» Instructions to follow
Output the listing below, keeping each line exactly as it stands.

» Given entries
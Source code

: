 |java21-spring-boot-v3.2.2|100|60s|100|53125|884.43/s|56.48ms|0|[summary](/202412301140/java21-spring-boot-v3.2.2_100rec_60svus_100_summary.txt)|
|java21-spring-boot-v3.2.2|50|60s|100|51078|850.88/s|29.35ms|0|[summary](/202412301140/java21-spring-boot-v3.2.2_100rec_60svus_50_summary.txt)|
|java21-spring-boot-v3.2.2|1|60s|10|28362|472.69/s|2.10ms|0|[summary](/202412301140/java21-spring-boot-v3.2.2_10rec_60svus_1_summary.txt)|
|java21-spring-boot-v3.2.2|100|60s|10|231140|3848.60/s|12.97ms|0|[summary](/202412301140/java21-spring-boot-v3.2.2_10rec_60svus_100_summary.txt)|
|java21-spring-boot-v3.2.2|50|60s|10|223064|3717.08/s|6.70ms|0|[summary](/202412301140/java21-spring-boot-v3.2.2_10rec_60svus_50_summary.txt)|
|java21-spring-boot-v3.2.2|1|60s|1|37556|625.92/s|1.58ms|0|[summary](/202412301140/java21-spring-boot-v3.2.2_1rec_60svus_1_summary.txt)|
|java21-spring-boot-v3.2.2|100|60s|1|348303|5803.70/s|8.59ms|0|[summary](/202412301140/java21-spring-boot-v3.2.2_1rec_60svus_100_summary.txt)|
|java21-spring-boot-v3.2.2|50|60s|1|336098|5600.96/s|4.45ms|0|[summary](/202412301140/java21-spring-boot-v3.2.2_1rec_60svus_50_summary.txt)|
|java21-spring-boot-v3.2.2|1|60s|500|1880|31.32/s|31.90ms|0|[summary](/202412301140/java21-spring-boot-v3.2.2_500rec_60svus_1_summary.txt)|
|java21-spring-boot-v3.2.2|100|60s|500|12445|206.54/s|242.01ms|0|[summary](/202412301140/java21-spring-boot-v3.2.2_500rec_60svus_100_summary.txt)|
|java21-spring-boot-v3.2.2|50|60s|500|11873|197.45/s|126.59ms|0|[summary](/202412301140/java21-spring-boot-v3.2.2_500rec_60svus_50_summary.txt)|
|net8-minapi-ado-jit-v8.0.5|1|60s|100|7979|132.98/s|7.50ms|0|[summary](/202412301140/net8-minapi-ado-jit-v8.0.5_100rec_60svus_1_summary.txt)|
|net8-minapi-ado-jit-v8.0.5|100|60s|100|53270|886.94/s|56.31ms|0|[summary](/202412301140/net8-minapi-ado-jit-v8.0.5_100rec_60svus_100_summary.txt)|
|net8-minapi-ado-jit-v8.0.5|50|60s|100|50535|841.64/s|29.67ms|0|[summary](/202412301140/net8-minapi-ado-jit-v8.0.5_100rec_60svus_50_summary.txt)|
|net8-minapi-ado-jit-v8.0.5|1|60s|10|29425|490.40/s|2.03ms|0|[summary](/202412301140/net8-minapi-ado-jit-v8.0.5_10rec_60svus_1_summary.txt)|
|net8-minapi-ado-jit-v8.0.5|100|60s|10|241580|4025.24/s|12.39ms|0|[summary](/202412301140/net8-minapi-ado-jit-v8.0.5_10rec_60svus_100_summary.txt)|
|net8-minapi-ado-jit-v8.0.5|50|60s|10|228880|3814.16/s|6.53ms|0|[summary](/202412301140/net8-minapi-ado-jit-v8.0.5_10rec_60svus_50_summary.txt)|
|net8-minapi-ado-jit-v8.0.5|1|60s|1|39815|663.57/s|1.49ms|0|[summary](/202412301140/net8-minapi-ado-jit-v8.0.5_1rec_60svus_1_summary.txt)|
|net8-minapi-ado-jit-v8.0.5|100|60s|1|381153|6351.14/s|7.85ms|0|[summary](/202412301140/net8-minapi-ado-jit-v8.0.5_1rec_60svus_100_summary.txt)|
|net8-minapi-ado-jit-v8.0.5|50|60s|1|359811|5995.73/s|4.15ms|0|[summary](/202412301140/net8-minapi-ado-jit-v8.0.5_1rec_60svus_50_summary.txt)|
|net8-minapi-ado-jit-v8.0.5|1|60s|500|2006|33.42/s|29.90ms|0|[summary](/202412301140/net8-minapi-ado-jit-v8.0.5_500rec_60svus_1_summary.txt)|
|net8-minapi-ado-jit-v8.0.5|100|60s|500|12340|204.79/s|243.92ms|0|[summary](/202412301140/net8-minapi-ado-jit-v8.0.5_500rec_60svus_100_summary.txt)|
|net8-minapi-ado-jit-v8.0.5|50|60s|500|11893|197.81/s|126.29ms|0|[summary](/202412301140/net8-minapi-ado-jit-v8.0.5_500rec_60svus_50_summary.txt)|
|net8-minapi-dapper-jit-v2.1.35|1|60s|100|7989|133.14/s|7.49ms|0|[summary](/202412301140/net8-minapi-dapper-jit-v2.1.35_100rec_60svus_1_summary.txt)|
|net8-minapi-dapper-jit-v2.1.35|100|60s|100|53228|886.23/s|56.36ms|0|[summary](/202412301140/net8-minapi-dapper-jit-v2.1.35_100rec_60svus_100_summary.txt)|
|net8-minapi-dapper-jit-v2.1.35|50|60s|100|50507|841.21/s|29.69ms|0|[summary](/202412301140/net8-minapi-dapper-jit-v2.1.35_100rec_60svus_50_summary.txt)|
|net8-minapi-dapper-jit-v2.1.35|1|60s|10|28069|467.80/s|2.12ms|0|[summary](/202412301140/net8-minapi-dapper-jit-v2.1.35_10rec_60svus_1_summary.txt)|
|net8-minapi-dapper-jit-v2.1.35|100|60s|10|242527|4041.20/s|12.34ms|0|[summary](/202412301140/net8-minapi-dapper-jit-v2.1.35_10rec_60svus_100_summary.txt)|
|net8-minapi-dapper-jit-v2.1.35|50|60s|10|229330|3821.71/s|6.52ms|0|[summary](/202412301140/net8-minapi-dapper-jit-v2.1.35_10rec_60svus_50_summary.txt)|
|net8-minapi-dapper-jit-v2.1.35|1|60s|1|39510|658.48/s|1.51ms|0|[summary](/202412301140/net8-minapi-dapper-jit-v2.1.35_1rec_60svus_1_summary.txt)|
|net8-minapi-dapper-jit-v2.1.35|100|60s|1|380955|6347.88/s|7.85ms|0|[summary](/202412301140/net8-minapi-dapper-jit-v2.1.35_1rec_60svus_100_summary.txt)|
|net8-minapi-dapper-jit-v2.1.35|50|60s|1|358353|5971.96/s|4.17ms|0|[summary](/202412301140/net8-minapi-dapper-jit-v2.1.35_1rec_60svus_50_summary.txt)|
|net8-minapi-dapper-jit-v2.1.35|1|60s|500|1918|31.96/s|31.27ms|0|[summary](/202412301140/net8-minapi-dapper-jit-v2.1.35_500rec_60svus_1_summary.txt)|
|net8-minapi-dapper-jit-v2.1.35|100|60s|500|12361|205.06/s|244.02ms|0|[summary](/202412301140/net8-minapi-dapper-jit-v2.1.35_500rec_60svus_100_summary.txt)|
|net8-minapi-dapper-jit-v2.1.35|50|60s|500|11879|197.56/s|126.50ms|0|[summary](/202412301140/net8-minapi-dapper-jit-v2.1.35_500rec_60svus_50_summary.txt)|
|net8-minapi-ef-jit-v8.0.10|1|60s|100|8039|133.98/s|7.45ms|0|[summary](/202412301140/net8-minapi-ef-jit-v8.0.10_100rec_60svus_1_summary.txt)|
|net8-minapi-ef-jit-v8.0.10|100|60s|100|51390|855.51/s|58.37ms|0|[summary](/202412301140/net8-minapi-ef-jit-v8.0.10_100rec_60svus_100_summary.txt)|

» Result for this exercise
Source code

: |java21-spring-boot-v3.2.2|100|60s|100|53125|884.43/s|56.48ms|0|[summary](/202412301140/java21-spring-boot-v3.2.2_100rec_60svus_100_summary.txt)|
|java21-spring-boot-v3.2.2|50|60s|100|51078|850.88/s|29.35ms|0|[summary](/202412301140/java21-spring-boot-v3.2.2_100rec_60svus_50_summary.txt)|
|java21-spring-boot-v3.2.2|1|60s|10|28362|472.69/s|2.10ms|0|[summary](/202412301140/java21-spring-boot-v3.2.2_10rec_60svus_1_summary.txt)|
|java21-spring-boot-v3.2.2|100|60s|10|231140|3848.60/s|12.97ms|0|[summary](/202412301140/java21-spring-boot-v3.2.2_10rec_60svus_100_summary.txt)|
|java21-spring-boot-v3.2.2|50|60s|10|223064|3717.08/s|6.70ms|0|[summary](/202412301140/java21-spring-boot-v3.2.2_10rec_60svus_50_summary.txt)|
|java21-spring-boot-v3.2.2|1|60s|1|37556|625.92/s|1.58ms|0|[summary](/202412301140/java21-spring-boot-v3.2.2_1rec_60svus_1_summary.txt)|
|java21-spring-boot-v3.2.2|100|60s|1|348303|5803.70/s|8.59ms|0|[summary](/202412301140/java21-spring-boot-v3.2.2_1rec_60svus_100_summary.txt)|
|java21-spring-boot-v3.2.2|50|60s|1|336098|5600.96/s|4.45ms|0|[summary](/202412301140/java21-spring-boot-v3.2.2_1rec_60svus_50_summary.txt)|
|java21-spring-boot-v3.2.2|1|60s|500|1880|31.32/s|31.90ms|0|[summary](/202412301140/java21-spring-boot-v3.2.2_500rec_60svus_1_summary.txt)|
|java21-spring-boot-v3.2.2|100|60s|500|12445|206.54/s|242.01ms|0|[summary](/202412301140/java21-spring-boot-v3.2.2_500rec_60svus_100_summary.txt)|
|java21-spring-boot-v3.2.2|50|60s|500|11873|197.45/s|126.59ms|0|[summary](/202412301140/java21-spring-boot-v3.2.2_500rec_60svus_50_summary.txt)|
|net8-minapi-ado-jit-v8.0.5|1|60s|100|7979|132.98/s|7.50ms|0|[summary](/202412301140/net8-minapi-ado-jit-v8.0.5_100rec_60svus_1_summary.txt)|
|net8-minapi-ado-jit-v8.0.5|100|60s|100|53270|886.94/s|56.31ms|0|[summary](/202412301140/net8-minapi-ado-jit-v8.0.5_100rec_60svus_100_summary.txt)|
|net8-minapi-ado-jit-v8.0.5|50|60s|100|50535|841.64/s|29.67ms|0|[summary](/202412301140/net8-minapi-ado-jit-v8.0.5_100rec_60svus_50_summary.txt)|
|net8-minapi-ado-jit-v8.0.5|1|60s|10|29425|490.40/s|2.03ms|0|[summary](/202412301140/net8-minapi-ado-jit-v8.0.5_10rec_60svus_1_summary.txt)|
|net8-minapi-ado-jit-v8.0.5|100|60s|10|241580|4025.24/s|12.39ms|0|[summary](/202412301140/net8-minapi-ado-jit-v8.0.5_10rec_60svus_100_summary.txt)|
|net8-minapi-ado-jit-v8.0.5|50|60s|10|228880|3814.16/s|6.53ms|0|[summary](/202412301140/net8-minapi-ado-jit-v8.0.5_10rec_60svus_50_summary.txt)|
|net8-minapi-ado-jit-v8.0.5|1|60s|1|39815|663.57/s|1.49ms|0|[summary](/202412301140/net8-minapi-ado-jit-v8.0.5_1rec_60svus_1_summary.txt)|
|net8-minapi-ado-jit-v8.0.5|100|60s|1|381153|6351.14/s|7.85ms|0|[summary](/202412301140/net8-minapi-ado-jit-v8.0.5_1rec_60svus_100_summary.txt)|
|net8-minapi-ado-jit-v8.0.5|50|60s|1|359811|5995.73/s|4.15ms|0|[summary](/202412301140/net8-minapi-ado-jit-v8.0.5_1rec_60svus_50_summary.txt)|
|net8-minapi-ado-jit-v8.0.5|1|60s|500|2006|33.42/s|29.90ms|0|[summary](/202412301140/net8-minapi-ado-jit-v8.0.5_500rec_60svus_1_summary.txt)|
|net8-minapi-ado-jit-v8.0.5|100|60s|500|12340|204.79/s|243.92ms|0|[summary](/202412301140/net8-minapi-ado-jit-v8.0.5_500rec_60svus_100_summary.txt)|
|net8-minapi-ado-jit-v8.0.5|50|60s|500|11893|197.81/s|126.29ms|0|[summary](/202412301140/net8-minapi-ado-jit-v8.0.5_500rec_60svus_50_summary.txt)|
|net8-minapi-dapper-jit-v2.1.35|1|60s|100|7989|133.14/s|7.49ms|0|[summary](/202412301140/net8-minapi-dapper-jit-v2.1.35_100rec_60svus_1_summary.txt)|
|net8-minapi-dapper-jit-v2.1.35|100|60s|100|53228|886.23/s|56.36ms|0|[summary](/202412301140/net8-minapi-dapper-jit-v2.1.35_100rec_60svus_100_summary.txt)|
|net8-minapi-dapper-jit-v2.1.35|50|60s|100|50507|841.21/s|29.69ms|0|[summary](/202412301140/net8-minapi-dapper-jit-v2.1.35_100rec_60svus_50_summary.txt)|
|net8-minapi-dapper-jit-v2.1.35|1|60s|10|28069|467.80/s|2.12ms|0|[summary](/202412301140/net8-minapi-dapper-jit-v2.1.35_10rec_60svus_1_summary.txt)|
|net8-minapi-dapper-jit-v2.1.35|100|60s|10|242527|4041.20/s|12.34ms|0|[summary](/202412301140/net8-minapi-dapper-jit-v2.1.35_10rec_60svus_100_summary.txt)|
|net8-minapi-dapper-jit-v2.1.35|50|60s|10|229330|3821.71/s|6.52ms|0|[summary](/202412301140/net8-minapi-dapper-jit-v2.1.35_10rec_60svus_50_summary.txt)|
|net8-minapi-dapper-jit-v2.1.35|1|60s|1|39510|658.48/s|1.51ms|0|[summary](/202412301140/net8-minapi-dapper-jit-v2.1.35_1rec_60svus_1_summary.txt)|
|net8-minapi-dapper-jit-v2.1.35|100|60s|1|380955|6347.88/s|7.85ms|0|[summary](/202412301140/net8-minapi-dapper-jit-v2.1.35_1rec_60svus_100_summary.txt)|
|net8-minapi-dapper-jit-v2.1.35|50|60s|1|358353|5971.96/s|4.17ms|0|[summary](/202412301140/net8-minapi-dapper-jit-v2.1.35_1rec_60svus_50_summary.txt)|
|net8-minapi-dapper-jit-v2.1.35|1|60s|500|1918|31.96/s|31.27ms|0|[summary](/202412301140/net8-minapi-dapper-jit-v2.1.35_500rec_60svus_1_summary.txt)|
|net8-minapi-dapper-jit-v2.1.35|100|60s|500|12361|205.06/s|244.02ms|0|[summary](/202412301140/net8-minapi-dapper-jit-v2.1.35_500rec_60svus_100_summary.txt)|
|net8-minapi-dapper-jit-v2.1.35|50|60s|500|11879|197.56/s|126.50ms|0|[summary](/202412301140/net8-minapi-dapper-jit-v2.1.35_500rec_60svus_50_summary.txt)|
|net8-minapi-ef-jit-v8.0.10|1|60s|100|8039|133.98/s|7.45ms|0|[summary](/202412301140/net8-minapi-ef-jit-v8.0.10_100rec_60svus_1_summary.txt)|
|net8-minapi-ef-jit-v8.0.10|100|60s|100|51390|855.51/s|58.37ms|0|[summary](/202412301140/net8-minapi-ef-jit-v8.0.10_100rec_60svus_100_summary.txt)|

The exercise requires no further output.